Тем временем NCS Challenger выбросило на пляж острова, и он оказался на удивление мало поврежденным. Киль оторвало, но днище в месте крепления уцелело. Плита, к которой крепился алюминиевый киль, осталась на месте. Стеклопластиковый корпус, за который мы опасались, считая что он не выдержит штормовых условий, выдержал неимоверные испытания и готов был еще послужить.

Рыбаки отвезли Энта на другой остров, где его уложили в госпиталь и он пробыл там неделю. Пока он приходил в себя, рыбаки вернулись на Серф и взяли на буксир NCS Challenger, потом они забрали Энта и отвезли в Махе. Оттуда яхту отправили назад в ЮАР, где Энт отремонтировал ее во время медового месяца с его новой женой Сью. Большинство молодых жен не выносят, когда их муж занимается серфингом или гольфом, но то ли Энт нашел действительно подходящую жену, то ли Сью решила пока потерпеть и отыграться позже.

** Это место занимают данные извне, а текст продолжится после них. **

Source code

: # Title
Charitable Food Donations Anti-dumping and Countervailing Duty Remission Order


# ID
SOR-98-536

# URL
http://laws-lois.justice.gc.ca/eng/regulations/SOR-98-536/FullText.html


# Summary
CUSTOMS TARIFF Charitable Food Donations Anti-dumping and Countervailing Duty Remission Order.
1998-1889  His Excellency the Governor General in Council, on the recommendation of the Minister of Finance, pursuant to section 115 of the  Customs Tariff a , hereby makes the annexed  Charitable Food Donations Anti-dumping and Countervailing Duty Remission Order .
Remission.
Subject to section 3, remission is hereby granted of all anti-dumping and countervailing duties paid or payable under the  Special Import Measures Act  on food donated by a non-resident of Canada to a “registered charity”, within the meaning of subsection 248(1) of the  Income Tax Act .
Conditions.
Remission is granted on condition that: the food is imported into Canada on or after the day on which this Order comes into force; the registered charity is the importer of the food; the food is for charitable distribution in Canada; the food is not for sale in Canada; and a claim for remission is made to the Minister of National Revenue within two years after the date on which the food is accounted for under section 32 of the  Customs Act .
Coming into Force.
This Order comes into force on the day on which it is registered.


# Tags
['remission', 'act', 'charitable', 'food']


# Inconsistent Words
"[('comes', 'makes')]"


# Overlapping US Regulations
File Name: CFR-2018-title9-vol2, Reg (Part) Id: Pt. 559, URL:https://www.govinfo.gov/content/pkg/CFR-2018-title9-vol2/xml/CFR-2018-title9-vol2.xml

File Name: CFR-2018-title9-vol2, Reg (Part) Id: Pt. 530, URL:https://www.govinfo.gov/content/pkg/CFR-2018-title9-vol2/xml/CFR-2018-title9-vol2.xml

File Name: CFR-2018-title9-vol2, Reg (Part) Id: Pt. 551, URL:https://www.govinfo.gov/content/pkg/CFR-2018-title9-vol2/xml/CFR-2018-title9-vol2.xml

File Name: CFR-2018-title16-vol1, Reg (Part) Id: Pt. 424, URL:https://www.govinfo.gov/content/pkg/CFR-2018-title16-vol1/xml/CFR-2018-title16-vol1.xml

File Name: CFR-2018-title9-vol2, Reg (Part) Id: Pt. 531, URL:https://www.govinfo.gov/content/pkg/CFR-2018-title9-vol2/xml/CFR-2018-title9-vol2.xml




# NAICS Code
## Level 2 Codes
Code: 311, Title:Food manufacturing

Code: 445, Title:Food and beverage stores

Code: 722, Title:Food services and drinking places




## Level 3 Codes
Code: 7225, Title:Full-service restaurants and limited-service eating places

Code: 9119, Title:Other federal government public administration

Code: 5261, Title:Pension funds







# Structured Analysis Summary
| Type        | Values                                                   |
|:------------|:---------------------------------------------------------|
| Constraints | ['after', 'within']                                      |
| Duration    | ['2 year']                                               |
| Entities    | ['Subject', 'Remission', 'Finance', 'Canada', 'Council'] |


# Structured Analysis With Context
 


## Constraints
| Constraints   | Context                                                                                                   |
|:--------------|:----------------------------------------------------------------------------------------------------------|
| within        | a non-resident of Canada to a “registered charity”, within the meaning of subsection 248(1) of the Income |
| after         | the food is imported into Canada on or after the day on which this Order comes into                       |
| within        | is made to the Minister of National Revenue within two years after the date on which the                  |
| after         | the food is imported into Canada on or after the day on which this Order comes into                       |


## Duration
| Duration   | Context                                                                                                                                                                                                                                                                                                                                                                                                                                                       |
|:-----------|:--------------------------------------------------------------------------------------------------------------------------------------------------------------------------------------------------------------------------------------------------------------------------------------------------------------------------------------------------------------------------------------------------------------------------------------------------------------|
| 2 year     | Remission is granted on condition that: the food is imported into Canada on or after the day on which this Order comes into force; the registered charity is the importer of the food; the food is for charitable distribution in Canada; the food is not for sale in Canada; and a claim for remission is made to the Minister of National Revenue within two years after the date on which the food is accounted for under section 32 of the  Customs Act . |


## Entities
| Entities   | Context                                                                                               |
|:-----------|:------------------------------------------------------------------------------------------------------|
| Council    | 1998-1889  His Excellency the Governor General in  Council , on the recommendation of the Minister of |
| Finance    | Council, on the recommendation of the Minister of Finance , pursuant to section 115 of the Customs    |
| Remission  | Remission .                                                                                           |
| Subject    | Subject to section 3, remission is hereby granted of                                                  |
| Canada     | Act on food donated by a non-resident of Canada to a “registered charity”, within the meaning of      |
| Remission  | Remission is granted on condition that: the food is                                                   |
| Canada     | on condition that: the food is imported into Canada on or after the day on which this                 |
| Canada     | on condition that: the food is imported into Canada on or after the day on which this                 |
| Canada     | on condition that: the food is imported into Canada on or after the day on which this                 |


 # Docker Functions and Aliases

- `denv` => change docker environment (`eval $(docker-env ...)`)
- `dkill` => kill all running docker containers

Сухогруз Средиземноморской Судоходной Компании, специально отклонившись от своего маршрута, забросил Энта с его яхтой на место, где его постигла катастрофа. Сейчас Энт находился в районе, обычном для плавания многих южноафриканских яхт, почти дома. Однако путь домой оказался самой медленной частью всего плавания.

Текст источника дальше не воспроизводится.